→ GIVEN ENTRIES:
------------------------------------------------

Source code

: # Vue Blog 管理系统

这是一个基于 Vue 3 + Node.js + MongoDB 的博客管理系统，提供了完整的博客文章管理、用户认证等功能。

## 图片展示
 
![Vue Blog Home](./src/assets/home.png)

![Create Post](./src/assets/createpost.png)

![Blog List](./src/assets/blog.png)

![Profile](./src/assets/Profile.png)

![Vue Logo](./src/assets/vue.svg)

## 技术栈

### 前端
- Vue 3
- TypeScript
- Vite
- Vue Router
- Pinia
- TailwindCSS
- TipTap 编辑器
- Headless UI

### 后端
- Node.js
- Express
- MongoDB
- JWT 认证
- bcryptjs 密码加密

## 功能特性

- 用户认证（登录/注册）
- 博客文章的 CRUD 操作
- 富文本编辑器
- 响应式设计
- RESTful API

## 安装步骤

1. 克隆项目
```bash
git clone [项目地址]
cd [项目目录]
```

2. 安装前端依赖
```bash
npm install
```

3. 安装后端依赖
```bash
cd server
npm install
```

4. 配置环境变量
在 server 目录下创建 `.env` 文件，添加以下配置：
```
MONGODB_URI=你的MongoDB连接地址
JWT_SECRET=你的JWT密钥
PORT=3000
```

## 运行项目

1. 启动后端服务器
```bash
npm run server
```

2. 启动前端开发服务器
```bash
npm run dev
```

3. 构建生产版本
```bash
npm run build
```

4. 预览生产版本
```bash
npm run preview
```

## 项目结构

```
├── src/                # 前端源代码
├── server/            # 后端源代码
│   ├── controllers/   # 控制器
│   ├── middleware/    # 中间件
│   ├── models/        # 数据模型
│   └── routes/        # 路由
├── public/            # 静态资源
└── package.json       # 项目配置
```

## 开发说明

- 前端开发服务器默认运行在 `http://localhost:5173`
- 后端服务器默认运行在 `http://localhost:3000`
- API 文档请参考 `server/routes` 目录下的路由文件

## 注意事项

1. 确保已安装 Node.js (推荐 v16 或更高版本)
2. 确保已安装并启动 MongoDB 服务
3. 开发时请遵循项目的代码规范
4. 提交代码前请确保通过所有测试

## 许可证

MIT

------------------------------------------------

→ ACTIVITY: What lines in the data hold the word "localhost"? Return them.

→ OUTPUT FOR THIS EXERCISE:
- 前端开发服务器默认运行在 `http://localhost:5173`
- 后端服务器默认运行在 `http://localhost:3000`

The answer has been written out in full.